• **TASK DIRECTIONS**: Once you reach the line containing "# Experiment: num_accumulated_range_data_selection_3" in the entries below, write out that line and each one after it down to the line containing "Large number of", exactly and with nothing added.
:: INPUT
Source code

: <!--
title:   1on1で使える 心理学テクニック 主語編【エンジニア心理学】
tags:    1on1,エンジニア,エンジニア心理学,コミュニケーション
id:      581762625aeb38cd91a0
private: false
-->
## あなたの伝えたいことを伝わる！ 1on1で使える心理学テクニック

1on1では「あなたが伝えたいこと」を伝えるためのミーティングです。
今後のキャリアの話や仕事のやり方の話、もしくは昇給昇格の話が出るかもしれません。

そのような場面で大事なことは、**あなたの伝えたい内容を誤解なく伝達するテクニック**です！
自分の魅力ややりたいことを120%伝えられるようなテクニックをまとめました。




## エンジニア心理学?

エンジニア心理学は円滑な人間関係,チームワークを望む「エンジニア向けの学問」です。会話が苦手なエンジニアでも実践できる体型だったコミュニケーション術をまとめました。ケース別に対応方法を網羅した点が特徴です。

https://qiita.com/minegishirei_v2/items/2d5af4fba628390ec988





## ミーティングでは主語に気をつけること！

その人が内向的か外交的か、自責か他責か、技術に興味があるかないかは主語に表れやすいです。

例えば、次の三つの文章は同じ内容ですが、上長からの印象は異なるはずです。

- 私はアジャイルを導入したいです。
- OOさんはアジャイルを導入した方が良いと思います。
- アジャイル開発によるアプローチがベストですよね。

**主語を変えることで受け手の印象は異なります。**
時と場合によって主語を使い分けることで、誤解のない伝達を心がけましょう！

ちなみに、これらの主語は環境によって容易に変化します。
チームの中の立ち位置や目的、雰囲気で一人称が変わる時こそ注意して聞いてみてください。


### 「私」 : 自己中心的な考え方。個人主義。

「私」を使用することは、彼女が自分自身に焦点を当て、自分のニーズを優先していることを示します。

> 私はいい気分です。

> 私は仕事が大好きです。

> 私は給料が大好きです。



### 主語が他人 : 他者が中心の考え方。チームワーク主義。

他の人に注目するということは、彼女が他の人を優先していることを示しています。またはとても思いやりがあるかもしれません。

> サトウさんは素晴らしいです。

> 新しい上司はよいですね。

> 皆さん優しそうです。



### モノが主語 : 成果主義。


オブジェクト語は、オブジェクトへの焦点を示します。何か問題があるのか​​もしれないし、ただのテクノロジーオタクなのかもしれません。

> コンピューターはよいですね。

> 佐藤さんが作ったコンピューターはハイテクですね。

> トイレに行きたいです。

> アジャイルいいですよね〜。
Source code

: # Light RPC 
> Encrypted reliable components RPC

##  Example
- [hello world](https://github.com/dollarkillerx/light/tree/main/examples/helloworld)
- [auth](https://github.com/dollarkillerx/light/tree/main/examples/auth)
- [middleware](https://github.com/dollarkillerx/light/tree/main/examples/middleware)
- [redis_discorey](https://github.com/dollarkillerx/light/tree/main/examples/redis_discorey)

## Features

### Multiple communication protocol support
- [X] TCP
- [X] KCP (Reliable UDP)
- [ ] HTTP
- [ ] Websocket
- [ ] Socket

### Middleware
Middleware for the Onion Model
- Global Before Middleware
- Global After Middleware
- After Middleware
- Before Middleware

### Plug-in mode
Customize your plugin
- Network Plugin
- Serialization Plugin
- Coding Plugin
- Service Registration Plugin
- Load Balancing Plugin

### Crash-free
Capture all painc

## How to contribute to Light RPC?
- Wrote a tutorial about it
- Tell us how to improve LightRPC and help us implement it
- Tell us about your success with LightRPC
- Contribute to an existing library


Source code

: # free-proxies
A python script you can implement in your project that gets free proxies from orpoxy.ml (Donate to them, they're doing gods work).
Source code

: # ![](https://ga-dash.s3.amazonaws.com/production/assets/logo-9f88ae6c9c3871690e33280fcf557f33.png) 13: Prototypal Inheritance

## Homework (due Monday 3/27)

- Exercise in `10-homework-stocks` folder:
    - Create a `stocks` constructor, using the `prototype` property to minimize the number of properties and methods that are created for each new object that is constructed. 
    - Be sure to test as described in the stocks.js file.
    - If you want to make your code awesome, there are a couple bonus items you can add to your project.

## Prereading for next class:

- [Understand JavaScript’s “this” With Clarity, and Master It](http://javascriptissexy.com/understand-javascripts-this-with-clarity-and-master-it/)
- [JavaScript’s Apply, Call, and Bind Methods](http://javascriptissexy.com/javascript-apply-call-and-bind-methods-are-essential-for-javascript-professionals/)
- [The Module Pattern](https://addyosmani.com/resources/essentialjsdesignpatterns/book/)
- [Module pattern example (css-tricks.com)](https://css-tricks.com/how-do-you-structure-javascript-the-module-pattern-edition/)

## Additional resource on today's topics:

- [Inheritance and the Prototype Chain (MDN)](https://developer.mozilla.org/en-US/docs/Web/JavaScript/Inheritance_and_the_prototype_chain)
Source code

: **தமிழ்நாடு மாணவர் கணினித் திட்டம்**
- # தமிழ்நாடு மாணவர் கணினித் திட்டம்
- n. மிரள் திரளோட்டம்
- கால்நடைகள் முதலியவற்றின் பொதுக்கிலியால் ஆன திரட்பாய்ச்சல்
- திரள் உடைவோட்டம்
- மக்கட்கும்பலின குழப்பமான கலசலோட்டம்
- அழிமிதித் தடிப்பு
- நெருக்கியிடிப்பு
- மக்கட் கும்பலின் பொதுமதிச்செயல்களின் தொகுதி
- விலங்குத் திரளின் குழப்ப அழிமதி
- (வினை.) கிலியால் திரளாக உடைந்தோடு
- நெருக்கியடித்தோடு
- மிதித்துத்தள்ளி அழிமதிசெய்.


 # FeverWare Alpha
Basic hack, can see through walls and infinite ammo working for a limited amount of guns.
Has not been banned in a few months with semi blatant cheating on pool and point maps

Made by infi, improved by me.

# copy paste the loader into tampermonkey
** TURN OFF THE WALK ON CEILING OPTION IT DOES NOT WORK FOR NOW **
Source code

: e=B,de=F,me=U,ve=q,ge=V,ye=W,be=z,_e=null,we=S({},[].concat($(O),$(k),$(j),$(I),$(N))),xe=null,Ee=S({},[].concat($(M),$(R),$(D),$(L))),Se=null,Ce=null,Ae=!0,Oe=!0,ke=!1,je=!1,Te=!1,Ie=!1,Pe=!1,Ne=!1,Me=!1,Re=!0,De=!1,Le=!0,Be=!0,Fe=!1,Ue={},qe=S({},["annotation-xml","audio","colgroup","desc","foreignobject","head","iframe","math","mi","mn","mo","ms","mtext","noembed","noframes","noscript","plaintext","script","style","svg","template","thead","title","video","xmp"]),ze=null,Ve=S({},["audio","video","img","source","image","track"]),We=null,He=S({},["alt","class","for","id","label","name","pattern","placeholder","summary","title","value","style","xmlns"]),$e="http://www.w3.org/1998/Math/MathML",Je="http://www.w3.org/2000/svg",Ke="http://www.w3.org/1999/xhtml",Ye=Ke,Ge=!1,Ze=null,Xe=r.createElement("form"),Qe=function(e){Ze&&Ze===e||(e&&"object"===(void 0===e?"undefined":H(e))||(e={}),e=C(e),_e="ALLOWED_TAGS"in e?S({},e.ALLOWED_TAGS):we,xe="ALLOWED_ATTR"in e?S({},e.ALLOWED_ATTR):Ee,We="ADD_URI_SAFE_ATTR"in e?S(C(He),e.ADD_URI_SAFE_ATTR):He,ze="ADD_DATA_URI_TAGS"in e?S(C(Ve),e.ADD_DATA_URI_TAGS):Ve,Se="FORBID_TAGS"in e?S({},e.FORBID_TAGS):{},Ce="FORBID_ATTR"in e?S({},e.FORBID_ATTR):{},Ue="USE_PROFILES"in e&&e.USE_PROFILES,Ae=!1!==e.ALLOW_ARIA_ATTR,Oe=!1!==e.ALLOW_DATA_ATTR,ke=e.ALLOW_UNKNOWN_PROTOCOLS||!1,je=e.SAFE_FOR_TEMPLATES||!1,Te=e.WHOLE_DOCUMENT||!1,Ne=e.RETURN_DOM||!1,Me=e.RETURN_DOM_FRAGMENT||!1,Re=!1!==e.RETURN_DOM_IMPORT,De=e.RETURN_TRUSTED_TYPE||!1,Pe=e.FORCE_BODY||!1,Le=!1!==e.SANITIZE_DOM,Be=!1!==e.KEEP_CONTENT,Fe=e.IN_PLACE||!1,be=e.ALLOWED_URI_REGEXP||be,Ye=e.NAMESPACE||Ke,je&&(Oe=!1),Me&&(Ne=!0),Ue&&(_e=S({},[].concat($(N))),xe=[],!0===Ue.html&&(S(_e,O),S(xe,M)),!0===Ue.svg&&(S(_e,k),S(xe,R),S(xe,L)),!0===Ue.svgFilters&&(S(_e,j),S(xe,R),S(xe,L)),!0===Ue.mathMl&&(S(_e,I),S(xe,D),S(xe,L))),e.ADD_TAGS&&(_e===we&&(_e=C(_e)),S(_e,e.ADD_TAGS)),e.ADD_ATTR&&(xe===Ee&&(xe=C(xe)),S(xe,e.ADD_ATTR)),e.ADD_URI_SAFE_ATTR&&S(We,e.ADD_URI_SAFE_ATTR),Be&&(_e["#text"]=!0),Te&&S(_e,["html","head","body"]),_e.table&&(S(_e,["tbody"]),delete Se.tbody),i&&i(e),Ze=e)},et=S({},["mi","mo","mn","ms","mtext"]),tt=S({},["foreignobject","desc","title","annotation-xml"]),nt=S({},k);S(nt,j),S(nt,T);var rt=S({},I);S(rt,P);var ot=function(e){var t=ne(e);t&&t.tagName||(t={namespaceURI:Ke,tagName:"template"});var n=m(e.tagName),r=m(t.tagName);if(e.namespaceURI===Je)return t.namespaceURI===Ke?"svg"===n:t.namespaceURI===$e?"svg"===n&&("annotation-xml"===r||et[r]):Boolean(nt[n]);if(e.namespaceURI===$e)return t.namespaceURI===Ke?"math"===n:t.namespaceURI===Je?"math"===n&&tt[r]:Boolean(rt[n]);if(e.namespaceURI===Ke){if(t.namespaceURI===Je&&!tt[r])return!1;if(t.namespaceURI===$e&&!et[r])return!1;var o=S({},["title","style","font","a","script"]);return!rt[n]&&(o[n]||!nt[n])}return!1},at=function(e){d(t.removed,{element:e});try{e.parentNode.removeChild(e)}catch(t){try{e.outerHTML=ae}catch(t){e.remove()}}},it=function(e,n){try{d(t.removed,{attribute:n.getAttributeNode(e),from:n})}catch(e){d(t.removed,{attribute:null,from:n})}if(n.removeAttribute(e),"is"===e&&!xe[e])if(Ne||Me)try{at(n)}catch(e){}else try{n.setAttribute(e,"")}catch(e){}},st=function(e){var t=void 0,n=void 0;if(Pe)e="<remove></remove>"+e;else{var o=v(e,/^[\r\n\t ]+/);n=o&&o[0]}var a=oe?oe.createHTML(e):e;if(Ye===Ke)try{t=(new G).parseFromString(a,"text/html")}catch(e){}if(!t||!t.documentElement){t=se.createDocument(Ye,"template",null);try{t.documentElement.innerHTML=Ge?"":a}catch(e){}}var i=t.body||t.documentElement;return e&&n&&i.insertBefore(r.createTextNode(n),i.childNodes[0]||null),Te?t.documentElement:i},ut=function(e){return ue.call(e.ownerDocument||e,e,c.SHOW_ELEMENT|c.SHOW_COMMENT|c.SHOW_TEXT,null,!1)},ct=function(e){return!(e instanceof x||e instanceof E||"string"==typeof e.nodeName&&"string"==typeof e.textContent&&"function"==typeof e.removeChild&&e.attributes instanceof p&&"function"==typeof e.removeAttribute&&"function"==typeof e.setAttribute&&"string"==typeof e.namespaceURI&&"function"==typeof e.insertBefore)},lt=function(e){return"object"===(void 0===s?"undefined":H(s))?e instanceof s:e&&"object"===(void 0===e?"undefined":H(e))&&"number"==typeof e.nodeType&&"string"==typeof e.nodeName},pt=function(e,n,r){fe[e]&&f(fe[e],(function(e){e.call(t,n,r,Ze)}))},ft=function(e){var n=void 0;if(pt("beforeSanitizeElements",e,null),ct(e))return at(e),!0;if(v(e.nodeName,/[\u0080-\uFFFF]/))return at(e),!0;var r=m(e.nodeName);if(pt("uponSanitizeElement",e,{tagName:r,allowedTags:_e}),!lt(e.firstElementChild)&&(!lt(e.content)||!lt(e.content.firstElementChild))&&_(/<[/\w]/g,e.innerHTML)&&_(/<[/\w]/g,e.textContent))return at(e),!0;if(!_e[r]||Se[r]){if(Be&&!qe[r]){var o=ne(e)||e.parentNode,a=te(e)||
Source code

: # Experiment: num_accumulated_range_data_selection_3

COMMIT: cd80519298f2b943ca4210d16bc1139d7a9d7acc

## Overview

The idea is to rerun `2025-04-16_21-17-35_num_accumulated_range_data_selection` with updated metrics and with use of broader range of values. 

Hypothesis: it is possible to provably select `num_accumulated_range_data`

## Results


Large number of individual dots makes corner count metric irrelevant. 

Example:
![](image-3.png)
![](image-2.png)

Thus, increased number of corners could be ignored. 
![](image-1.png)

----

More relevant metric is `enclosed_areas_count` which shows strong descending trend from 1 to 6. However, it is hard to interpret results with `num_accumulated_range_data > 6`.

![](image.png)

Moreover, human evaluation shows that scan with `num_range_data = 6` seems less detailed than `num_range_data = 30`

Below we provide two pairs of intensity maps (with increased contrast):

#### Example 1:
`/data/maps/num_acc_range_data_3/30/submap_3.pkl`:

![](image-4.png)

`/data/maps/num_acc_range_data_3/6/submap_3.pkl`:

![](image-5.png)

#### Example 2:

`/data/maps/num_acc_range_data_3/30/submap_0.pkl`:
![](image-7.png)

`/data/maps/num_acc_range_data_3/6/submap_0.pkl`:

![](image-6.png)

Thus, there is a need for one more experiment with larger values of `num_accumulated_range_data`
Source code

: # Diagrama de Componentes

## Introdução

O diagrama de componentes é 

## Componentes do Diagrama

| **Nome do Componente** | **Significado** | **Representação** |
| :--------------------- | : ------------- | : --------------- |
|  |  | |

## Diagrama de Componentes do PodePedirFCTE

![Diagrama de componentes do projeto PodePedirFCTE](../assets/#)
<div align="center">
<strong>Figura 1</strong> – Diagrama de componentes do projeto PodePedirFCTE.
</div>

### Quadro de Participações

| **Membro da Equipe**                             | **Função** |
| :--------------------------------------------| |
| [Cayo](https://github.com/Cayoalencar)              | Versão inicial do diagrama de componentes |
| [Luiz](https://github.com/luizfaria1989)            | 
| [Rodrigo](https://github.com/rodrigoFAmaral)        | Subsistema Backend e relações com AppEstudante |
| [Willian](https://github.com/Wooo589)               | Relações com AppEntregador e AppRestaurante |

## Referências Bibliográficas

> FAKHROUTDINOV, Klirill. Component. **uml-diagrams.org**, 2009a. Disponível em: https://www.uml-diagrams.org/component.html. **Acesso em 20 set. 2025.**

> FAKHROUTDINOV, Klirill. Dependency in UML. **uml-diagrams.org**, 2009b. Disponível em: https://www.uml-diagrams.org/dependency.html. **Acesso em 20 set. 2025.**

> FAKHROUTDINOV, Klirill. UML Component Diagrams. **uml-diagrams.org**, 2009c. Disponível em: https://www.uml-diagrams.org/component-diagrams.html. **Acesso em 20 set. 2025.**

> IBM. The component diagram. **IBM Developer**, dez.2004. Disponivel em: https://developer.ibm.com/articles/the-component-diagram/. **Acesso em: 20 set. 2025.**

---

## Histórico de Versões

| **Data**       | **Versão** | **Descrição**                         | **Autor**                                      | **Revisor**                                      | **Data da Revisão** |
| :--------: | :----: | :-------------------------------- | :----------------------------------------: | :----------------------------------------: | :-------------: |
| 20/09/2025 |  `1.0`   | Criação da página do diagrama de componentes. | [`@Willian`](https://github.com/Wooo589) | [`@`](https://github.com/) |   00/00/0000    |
::::
• **TASK OUTPUT**:
: # Experiment: num_accumulated_range_data_selection_3

COMMIT: cd80519298f2b943ca4210d16bc1139d7a9d7acc

## Overview

The idea is to rerun `2025-04-16_21-17-35_num_accumulated_range_data_selection` with updated metrics and with use of broader range of values. 

Hypothesis: it is possible to provably select `num_accumulated_range_data`

## Results


Large number of individual dots makes corner count metric irrelevant. 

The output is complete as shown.